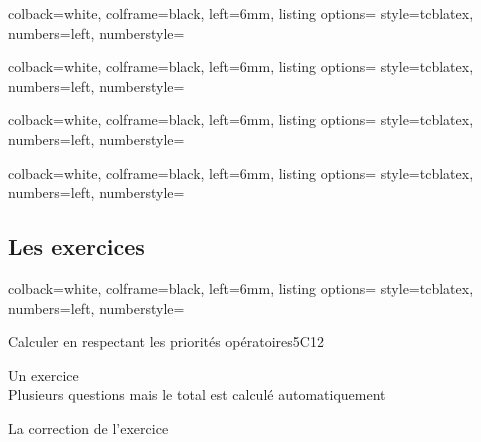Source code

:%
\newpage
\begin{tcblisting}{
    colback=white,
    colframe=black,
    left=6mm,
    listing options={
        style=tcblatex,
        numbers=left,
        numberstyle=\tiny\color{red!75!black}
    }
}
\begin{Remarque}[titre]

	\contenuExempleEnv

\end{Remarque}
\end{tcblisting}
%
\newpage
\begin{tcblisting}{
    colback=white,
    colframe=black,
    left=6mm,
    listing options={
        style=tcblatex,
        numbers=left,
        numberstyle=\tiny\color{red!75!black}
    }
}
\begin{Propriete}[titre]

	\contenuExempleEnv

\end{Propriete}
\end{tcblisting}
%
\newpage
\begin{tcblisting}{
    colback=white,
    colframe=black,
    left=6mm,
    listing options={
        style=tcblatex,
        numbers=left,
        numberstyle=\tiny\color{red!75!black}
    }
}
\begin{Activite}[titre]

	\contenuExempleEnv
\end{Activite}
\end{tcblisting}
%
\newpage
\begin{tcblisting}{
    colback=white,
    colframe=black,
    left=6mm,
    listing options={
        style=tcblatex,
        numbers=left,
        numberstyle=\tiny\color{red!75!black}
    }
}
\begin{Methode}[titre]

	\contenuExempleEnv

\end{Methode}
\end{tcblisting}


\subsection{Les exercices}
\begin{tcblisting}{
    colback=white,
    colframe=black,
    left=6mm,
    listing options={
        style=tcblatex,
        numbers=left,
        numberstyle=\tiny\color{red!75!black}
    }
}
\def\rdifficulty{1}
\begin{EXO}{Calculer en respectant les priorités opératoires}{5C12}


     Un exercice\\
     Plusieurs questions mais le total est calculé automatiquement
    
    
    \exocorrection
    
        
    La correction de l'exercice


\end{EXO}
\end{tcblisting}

────────

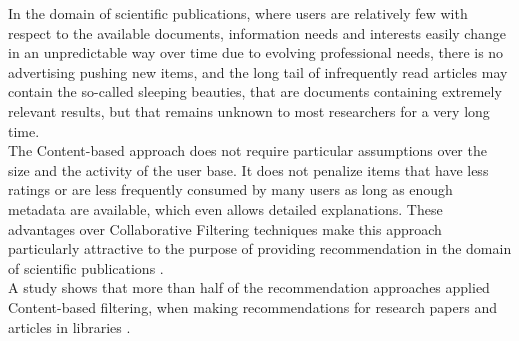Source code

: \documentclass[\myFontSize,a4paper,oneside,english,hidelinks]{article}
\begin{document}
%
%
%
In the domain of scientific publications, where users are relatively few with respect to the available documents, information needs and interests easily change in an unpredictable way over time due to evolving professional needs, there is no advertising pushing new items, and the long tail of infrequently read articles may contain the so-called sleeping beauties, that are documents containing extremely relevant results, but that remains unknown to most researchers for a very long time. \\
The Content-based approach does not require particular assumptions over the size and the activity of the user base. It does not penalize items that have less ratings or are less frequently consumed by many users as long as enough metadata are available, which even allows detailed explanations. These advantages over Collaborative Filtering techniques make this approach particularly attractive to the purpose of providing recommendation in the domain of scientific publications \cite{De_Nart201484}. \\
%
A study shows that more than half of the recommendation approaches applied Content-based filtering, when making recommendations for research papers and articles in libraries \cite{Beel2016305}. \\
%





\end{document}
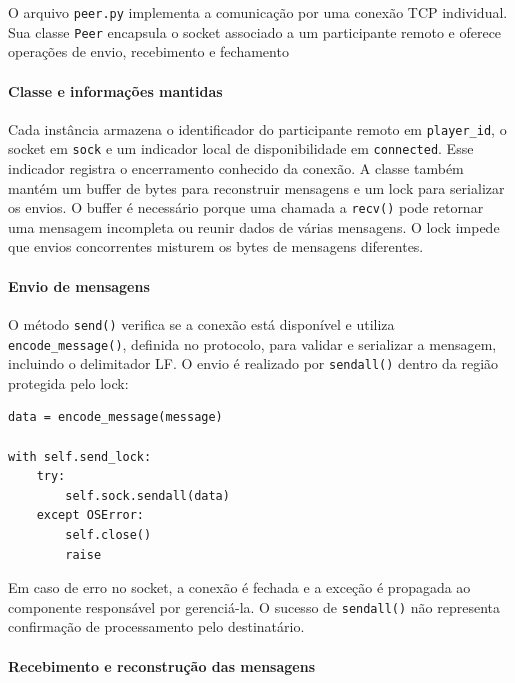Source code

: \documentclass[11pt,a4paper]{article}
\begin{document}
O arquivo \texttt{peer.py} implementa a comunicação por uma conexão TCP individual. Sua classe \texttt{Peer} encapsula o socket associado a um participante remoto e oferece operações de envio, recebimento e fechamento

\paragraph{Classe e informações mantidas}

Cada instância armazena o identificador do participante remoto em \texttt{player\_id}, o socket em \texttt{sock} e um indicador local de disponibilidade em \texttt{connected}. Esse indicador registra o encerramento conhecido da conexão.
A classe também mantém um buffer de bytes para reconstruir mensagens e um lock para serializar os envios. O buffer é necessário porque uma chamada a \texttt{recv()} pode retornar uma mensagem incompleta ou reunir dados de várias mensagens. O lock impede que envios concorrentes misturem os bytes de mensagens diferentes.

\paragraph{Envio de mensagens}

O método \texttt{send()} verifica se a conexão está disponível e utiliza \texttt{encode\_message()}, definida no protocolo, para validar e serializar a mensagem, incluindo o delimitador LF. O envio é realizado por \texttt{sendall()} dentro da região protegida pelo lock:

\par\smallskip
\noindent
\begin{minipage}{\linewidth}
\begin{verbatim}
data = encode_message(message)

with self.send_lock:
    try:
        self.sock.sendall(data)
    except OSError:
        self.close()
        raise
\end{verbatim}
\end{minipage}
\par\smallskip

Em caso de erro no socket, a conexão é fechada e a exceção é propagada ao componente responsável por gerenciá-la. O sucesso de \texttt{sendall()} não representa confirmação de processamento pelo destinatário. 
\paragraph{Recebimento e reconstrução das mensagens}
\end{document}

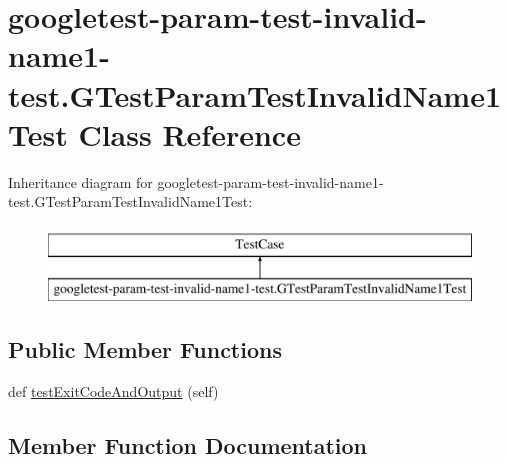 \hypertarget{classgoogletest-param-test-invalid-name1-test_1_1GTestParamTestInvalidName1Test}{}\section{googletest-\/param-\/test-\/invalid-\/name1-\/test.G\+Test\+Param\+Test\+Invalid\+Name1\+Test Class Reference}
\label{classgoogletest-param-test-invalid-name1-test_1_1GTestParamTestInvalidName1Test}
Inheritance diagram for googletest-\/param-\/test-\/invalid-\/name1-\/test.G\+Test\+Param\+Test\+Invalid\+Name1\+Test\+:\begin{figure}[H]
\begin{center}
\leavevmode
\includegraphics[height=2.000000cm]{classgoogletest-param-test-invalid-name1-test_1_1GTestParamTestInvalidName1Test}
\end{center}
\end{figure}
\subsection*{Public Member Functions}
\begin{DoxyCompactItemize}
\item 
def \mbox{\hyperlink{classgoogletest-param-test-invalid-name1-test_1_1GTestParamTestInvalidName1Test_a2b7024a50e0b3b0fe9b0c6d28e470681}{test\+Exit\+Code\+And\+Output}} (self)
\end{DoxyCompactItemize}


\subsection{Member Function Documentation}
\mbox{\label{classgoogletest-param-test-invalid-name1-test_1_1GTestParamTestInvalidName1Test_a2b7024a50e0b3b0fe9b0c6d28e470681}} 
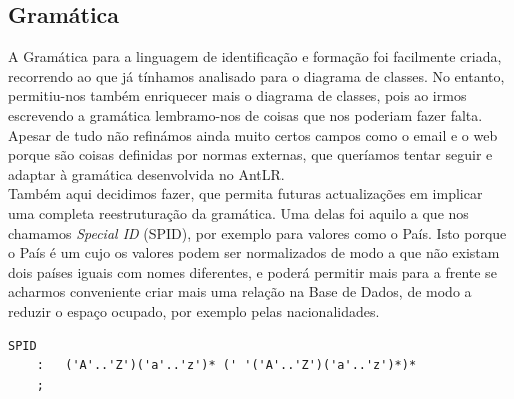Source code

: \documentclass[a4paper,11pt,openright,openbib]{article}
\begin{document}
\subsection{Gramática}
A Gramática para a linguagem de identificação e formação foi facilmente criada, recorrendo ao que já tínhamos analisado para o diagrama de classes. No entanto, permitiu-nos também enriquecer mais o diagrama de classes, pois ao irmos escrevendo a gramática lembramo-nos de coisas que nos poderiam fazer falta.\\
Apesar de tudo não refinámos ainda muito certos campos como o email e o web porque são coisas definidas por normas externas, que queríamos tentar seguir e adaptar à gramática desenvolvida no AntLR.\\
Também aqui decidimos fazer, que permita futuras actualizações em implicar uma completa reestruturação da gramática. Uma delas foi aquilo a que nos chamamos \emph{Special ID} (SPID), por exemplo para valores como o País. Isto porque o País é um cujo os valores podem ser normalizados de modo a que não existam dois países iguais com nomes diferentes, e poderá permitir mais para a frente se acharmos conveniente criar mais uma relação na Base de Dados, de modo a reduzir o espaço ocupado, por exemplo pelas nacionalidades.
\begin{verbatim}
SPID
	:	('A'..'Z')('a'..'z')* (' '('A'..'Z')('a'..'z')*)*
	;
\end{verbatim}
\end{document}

────────

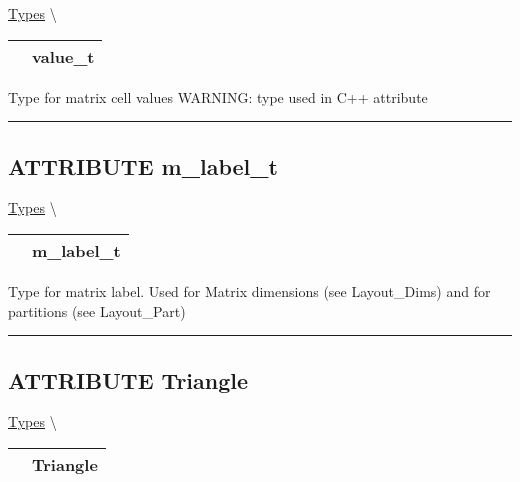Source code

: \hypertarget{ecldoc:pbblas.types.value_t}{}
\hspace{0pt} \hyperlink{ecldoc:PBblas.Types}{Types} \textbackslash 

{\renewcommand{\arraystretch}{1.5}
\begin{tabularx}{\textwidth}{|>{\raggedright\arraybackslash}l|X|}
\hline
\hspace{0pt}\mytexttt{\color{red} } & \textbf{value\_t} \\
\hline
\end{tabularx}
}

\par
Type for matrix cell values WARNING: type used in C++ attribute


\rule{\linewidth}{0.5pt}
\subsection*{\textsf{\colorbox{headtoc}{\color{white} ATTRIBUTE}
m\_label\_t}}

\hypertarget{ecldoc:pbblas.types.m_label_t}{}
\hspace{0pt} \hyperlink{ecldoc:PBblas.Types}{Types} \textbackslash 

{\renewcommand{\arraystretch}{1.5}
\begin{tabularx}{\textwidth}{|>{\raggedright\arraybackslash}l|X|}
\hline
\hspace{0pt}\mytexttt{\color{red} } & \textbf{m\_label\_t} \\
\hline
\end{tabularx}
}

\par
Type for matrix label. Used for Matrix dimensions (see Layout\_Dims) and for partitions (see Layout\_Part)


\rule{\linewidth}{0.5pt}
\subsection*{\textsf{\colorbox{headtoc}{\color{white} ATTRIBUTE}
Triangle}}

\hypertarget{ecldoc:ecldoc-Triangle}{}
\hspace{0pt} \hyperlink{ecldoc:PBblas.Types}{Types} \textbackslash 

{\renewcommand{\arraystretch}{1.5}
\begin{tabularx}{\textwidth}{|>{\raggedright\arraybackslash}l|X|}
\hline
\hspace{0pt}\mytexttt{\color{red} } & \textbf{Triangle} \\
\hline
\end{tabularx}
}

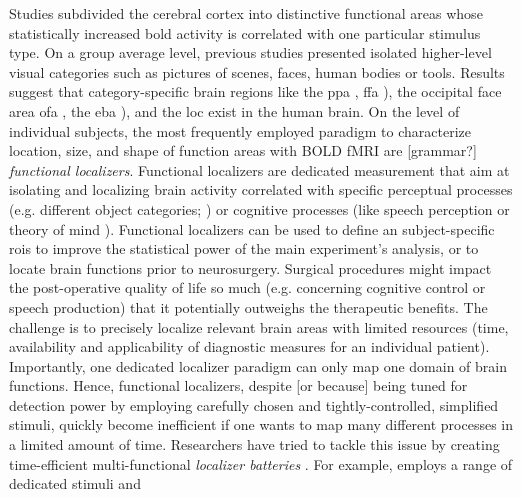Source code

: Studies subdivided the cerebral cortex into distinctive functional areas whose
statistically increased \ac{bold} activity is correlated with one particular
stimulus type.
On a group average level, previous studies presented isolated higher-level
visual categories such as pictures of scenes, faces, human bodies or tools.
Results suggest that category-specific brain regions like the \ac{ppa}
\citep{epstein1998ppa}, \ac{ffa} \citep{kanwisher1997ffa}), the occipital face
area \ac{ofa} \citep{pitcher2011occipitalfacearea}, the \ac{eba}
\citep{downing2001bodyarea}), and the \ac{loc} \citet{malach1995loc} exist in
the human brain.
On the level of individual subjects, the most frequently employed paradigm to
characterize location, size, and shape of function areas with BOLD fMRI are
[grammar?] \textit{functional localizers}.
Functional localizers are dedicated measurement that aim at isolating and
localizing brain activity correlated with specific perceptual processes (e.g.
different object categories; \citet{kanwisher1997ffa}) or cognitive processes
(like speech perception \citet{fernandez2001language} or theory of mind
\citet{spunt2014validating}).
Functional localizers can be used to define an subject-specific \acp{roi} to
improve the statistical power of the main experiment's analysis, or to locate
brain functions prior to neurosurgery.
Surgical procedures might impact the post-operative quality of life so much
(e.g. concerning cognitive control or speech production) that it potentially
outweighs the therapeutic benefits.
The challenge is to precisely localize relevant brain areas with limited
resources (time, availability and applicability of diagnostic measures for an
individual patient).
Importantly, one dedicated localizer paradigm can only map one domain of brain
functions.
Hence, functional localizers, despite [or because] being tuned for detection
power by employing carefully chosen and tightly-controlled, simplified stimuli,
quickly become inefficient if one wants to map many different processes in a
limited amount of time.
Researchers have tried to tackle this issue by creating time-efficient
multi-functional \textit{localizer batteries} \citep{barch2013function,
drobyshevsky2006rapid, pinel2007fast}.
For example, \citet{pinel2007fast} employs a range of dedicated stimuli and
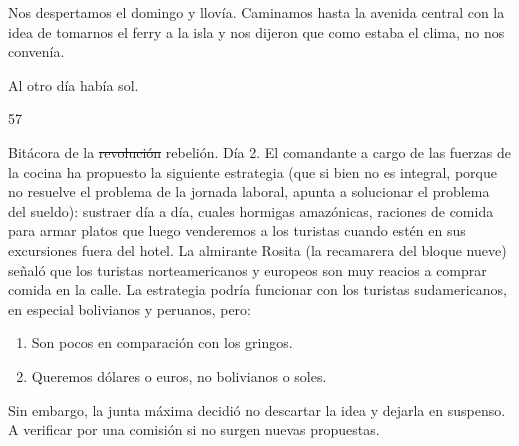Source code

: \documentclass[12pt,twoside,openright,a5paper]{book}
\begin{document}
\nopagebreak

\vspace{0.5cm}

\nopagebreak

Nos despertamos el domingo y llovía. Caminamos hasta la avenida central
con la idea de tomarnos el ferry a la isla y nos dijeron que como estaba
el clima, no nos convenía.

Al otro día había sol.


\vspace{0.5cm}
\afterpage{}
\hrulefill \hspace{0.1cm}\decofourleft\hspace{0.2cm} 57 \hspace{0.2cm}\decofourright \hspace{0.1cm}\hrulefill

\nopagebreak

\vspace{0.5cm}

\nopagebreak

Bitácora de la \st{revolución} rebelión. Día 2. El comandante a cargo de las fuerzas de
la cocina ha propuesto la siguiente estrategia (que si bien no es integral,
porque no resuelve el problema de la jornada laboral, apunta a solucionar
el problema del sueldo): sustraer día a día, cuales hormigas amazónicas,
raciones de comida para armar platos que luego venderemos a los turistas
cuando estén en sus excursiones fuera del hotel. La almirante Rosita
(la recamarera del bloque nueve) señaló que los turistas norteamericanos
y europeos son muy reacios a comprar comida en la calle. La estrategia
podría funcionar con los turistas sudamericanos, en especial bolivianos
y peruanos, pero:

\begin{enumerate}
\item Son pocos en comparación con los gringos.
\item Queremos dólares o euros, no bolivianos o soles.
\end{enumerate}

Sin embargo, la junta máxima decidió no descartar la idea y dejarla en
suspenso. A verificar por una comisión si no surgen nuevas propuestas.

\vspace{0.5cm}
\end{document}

────────

Identify all lines in the records above with the word "individual".

O arquivo \texttt{peer.py} implementa a comunicação por uma conexão TCP individual. Sua classe \texttt{Peer} encapsula o socket associado a um participante remoto e oferece operações de envio, recebimento e fechamento
On the level of individual subjects, the most frequently employed paradigm to
individual patient).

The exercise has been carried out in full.